Grrr…I knew going to read the full text of Dan Glickman’s letter to the Senate Judiciary Committee would get my blood boiling. The Wired article describing it made me mad enough, highlighting the money quote:
“Opponents of ACTA are either indifferent to this situation [Internet piracy], or actively hostile toward efforts to improve copyright enforcement worldwide,” Glickman wrote.
Them’s fightin’ words, Dan. You don’t get to tell me what I think. I am VERY against ACTA, not only because secret treaties are bad government policy, but also on the merits. That does *not* mean that I hate kittens, or do not believe in copyright enforcement at all. So stop saying what I think, how about it?
This isn’t a 10 word, “you’re with us or against us” situation. It’s a complicated issue in which you are, in my opinion, mostly in the wrong. (note: I’m not putting words in your mouth there…I’m judging your words and actions. Different thing. You’re free to do the same with me.)

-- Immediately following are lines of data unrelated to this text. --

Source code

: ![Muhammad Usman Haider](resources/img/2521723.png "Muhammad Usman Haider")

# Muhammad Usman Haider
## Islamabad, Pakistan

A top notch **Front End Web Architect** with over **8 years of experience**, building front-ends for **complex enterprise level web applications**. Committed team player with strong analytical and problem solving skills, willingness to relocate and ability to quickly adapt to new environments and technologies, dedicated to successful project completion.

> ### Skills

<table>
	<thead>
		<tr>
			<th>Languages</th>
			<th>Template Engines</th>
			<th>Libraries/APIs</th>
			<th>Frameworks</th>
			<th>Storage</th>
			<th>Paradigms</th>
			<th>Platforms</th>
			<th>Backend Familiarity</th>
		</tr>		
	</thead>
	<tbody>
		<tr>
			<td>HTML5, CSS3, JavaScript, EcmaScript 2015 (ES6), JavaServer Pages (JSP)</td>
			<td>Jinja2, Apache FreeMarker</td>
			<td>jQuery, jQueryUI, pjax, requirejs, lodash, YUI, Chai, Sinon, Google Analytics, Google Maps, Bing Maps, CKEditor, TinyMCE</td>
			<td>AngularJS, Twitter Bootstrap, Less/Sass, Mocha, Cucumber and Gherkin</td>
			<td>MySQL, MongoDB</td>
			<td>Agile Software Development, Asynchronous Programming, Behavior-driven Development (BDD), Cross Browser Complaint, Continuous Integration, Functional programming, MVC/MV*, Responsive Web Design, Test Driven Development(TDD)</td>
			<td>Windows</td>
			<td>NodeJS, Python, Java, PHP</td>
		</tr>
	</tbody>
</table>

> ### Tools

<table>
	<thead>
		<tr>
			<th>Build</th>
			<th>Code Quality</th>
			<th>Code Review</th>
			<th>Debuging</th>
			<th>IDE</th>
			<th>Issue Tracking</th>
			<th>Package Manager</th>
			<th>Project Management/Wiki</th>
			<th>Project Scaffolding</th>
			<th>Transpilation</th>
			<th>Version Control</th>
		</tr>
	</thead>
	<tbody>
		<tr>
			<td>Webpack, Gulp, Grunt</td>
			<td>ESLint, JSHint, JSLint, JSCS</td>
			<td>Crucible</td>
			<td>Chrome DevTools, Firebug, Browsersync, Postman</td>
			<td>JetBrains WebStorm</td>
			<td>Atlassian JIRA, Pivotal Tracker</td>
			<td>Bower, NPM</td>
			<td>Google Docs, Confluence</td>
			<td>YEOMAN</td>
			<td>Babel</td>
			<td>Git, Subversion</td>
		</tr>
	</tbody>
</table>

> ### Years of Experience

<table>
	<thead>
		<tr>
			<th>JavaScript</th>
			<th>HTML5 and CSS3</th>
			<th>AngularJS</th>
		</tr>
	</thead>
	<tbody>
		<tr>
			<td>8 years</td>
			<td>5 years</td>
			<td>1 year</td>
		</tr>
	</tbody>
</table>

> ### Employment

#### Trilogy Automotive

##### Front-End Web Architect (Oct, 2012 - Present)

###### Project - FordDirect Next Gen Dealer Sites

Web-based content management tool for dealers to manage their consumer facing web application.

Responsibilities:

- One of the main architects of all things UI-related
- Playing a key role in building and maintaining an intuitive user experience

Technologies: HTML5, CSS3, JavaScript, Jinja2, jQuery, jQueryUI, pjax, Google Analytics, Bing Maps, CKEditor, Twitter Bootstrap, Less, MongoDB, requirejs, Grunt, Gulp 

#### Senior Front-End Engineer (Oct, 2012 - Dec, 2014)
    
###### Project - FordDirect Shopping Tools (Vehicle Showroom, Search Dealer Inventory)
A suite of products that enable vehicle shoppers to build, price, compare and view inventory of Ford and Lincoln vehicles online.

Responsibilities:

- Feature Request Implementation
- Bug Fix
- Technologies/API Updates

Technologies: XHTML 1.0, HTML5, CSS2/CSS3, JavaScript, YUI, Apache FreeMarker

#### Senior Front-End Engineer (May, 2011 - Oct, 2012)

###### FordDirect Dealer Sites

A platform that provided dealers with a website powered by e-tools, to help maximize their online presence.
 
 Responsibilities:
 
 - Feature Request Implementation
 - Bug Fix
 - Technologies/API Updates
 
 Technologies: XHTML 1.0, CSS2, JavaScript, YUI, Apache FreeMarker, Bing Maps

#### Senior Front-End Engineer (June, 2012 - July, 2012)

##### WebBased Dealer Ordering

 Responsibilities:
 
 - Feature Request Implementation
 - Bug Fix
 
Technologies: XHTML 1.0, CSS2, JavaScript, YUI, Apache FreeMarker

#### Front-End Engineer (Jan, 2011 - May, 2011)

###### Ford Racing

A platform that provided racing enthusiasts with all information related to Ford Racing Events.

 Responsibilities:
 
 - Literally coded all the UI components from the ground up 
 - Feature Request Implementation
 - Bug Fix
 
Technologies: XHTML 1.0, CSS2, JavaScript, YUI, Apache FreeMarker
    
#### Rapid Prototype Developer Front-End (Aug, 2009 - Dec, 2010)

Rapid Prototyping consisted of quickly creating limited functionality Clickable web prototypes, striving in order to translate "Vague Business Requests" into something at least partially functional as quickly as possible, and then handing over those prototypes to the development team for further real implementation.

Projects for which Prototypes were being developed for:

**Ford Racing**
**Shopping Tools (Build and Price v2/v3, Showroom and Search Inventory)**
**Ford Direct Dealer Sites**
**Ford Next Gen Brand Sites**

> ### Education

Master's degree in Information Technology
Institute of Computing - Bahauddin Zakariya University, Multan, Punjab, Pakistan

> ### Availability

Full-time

I agree that you work in, and are paid very handsomely by, an industry that is being transformed and hugely affected by the impact of the Internet, cheap computing, the remix culture, and ubiquituous communication. Your business model is in trouble. But that does NOT mean that you’re automatically right for defending the status quo. You have no magic moral high ground, Mr. Glickman.
These technologies that you are trying to fight are the grandchildren of the transforming tools of 100 years ago; tools that CREATED your industry. As Cory Doctorow likes to say, “technology giveth, and technology taketh away”. You have no natural right
to allowing certain technologies (example: encryption for DRM; good, you say) while outlawing others (example:, encryption [hey, same thing!] for DarkNet distribution; oooh, bad, you say). Your way of doing business has been hugely profitable while it lasted…but that time is nearly over. You must innvoate, you must change…or you will fail. Simple as that.
And even today, without ACTA, you are the beneficiary of decades of copyright legislation that has seriously unbalanced the nature of the bargain that copyright represents. Even today, media companies are able to sue families for hundreds of thousands of dollars for sharing a directory of songs, or threaten students who write the wrong
software tools…only failing in that attempt through shame brought down on them via that very Internet you find so threatening.
With the ACTA treaty, it would be even worse. The treaty provides for criminal prosecution of commerical scale
copyright infringement (whatever that means), even if it it does not involve financial gain. What does that mean for, say, a P2P system? The users ARE the distributors; conceivably everyone logged into the system is culpable. Add the 3 strikes [via assertion, no less, not even a requirement of legal proof!] and your Internet can be cut off
provisions, and the consequences of this treaty look pretty disastrous. I’d negotiate it in secret too, if it was my idea!
Making secret wishlist treaties in back rooms (and yes, that’s what you’re doing…it doesn’t make it not so just because you happen to be in the back room) isn’t the way to reform copyright policy in a democracy. Letting giant corporations who’ve already twisted copyright law into something it was never intended to be dictate the terms of ANY treaty, open or not, is not in the interests of our society.
Let’s get things out in the open, stop calling each other enemies of apple pie
and such, and accept the nuance. I’ll admit, that will harder for the media companies that for people like me, because that’s VERY different than the way they’ve handled things for a long time. But it’s the right way.